Dataset records:
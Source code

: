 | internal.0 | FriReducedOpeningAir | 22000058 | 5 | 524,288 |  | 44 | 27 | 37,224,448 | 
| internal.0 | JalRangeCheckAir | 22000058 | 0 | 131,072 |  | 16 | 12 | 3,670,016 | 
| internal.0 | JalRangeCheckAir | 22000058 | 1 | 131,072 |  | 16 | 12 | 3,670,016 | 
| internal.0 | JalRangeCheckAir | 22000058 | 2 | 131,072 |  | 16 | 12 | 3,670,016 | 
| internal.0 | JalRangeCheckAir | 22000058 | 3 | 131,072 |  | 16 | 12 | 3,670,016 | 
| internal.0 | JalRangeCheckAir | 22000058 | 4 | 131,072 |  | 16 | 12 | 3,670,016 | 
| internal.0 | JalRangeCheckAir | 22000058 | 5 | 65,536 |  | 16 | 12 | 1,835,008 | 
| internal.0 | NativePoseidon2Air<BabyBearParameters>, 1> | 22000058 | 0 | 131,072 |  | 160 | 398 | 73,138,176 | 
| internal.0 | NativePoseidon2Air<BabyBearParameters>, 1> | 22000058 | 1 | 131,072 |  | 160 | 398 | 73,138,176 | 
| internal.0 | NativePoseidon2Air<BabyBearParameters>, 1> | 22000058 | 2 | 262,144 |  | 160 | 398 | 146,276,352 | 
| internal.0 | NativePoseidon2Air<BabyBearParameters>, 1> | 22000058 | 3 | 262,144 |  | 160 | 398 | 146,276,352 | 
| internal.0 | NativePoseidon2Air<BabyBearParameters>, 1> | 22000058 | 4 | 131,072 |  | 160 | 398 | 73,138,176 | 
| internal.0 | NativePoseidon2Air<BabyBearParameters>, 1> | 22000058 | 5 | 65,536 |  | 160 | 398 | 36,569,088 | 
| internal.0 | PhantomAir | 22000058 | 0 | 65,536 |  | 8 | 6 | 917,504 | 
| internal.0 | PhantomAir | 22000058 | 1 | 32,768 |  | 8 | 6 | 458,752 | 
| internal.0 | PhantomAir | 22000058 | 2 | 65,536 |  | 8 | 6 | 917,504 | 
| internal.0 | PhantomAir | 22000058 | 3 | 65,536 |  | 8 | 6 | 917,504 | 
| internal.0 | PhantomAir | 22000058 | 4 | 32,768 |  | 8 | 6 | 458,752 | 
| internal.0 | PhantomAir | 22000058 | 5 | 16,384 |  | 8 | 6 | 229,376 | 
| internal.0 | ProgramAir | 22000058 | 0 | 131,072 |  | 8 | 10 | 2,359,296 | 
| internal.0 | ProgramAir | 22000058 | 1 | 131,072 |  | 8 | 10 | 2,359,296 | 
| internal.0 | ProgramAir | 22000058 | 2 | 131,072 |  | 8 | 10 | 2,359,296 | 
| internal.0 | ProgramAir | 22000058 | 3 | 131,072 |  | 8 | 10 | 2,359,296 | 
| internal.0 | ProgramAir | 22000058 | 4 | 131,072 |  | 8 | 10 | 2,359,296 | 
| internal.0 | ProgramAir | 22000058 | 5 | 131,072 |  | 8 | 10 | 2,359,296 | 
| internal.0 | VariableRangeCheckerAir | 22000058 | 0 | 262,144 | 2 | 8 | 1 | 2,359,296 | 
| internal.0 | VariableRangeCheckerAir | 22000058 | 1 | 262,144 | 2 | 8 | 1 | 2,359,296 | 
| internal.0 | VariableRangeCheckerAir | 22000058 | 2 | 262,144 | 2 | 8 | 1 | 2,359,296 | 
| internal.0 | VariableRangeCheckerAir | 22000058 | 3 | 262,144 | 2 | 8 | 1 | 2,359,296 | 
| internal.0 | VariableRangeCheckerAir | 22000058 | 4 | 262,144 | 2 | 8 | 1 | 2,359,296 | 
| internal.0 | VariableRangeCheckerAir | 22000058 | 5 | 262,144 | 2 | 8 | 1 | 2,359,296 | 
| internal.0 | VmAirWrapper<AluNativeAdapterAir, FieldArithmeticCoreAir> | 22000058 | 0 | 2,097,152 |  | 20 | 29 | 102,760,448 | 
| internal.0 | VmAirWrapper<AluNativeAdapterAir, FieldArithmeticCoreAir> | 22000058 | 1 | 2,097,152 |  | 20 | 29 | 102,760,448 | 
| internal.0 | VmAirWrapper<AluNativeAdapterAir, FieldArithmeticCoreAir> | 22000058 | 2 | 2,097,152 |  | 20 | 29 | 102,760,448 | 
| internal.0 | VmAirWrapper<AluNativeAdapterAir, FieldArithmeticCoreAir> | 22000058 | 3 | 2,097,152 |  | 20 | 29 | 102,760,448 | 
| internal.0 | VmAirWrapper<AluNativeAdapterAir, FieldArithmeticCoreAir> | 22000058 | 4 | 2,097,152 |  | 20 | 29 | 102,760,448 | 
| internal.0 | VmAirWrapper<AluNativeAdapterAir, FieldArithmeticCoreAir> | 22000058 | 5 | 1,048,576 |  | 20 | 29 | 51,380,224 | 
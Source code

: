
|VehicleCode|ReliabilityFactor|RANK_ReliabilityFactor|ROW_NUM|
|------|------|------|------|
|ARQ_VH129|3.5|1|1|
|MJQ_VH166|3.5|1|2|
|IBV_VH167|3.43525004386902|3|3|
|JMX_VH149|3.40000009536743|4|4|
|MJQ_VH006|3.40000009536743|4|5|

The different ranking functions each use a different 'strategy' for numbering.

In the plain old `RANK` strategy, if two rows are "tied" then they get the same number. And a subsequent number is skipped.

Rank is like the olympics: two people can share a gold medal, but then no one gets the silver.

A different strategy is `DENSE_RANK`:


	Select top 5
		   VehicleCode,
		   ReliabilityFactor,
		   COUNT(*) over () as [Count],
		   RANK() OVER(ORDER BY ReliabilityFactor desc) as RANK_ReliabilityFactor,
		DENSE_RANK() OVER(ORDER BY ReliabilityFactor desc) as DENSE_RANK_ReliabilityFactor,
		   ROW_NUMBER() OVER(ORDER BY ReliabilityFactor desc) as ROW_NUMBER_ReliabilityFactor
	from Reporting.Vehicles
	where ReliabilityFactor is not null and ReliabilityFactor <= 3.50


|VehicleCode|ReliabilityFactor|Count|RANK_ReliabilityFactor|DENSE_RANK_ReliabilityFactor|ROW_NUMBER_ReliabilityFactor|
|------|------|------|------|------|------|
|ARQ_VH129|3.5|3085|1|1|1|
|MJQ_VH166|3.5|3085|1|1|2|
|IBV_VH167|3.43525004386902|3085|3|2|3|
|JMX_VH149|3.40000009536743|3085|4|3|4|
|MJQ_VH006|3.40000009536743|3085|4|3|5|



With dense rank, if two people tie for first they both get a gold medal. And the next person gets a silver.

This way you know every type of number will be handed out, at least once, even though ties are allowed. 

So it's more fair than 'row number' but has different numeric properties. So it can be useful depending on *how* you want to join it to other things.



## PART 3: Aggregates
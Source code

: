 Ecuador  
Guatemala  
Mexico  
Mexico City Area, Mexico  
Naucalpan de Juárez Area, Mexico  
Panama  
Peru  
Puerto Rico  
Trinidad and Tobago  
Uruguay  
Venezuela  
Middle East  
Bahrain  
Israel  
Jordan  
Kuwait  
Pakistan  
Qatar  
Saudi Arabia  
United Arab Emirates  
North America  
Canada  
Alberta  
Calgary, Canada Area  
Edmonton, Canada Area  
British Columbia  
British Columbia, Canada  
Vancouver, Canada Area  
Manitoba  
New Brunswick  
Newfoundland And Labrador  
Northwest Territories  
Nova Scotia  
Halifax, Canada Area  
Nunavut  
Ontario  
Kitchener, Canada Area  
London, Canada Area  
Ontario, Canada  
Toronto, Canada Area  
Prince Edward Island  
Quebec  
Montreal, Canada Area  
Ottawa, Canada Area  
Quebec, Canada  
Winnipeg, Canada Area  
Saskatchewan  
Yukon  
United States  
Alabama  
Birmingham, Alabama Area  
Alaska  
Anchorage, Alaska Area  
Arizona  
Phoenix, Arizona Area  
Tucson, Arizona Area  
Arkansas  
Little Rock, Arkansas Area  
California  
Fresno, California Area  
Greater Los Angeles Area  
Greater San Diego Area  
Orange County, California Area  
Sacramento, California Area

TASK ITEM: From the records above, transcribe exactly the run of lines that opens with the line holding "JalRangeCheckAir | 22000058 | 3" and closes with the line holding "ProgramAir | 22000058 | 1", both included.

COMPLETED EXERCISE:
| internal.0 | JalRangeCheckAir | 22000058 | 3 | 131,072 |  | 16 | 12 | 3,670,016 | 
| internal.0 | JalRangeCheckAir | 22000058 | 4 | 131,072 |  | 16 | 12 | 3,670,016 | 
| internal.0 | JalRangeCheckAir | 22000058 | 5 | 65,536 |  | 16 | 12 | 1,835,008 | 
| internal.0 | NativePoseidon2Air<BabyBearParameters>, 1> | 22000058 | 0 | 131,072 |  | 160 | 398 | 73,138,176 | 
| internal.0 | NativePoseidon2Air<BabyBearParameters>, 1> | 22000058 | 1 | 131,072 |  | 160 | 398 | 73,138,176 | 
| internal.0 | NativePoseidon2Air<BabyBearParameters>, 1> | 22000058 | 2 | 262,144 |  | 160 | 398 | 146,276,352 | 
| internal.0 | NativePoseidon2Air<BabyBearParameters>, 1> | 22000058 | 3 | 262,144 |  | 160 | 398 | 146,276,352 | 
| internal.0 | NativePoseidon2Air<BabyBearParameters>, 1> | 22000058 | 4 | 131,072 |  | 160 | 398 | 73,138,176 | 
| internal.0 | NativePoseidon2Air<BabyBearParameters>, 1> | 22000058 | 5 | 65,536 |  | 160 | 398 | 36,569,088 | 
| internal.0 | PhantomAir | 22000058 | 0 | 65,536 |  | 8 | 6 | 917,504 | 
| internal.0 | PhantomAir | 22000058 | 1 | 32,768 |  | 8 | 6 | 458,752 | 
| internal.0 | PhantomAir | 22000058 | 2 | 65,536 |  | 8 | 6 | 917,504 | 
| internal.0 | PhantomAir | 22000058 | 3 | 65,536 |  | 8 | 6 | 917,504 | 
| internal.0 | PhantomAir | 22000058 | 4 | 32,768 |  | 8 | 6 | 458,752 | 
| internal.0 | PhantomAir | 22000058 | 5 | 16,384 |  | 8 | 6 | 229,376 | 
| internal.0 | ProgramAir | 22000058 | 0 | 131,072 |  | 8 | 10 | 2,359,296 | 
| internal.0 | ProgramAir | 22000058 | 1 | 131,072 |  | 8 | 10 | 2,359,296 | 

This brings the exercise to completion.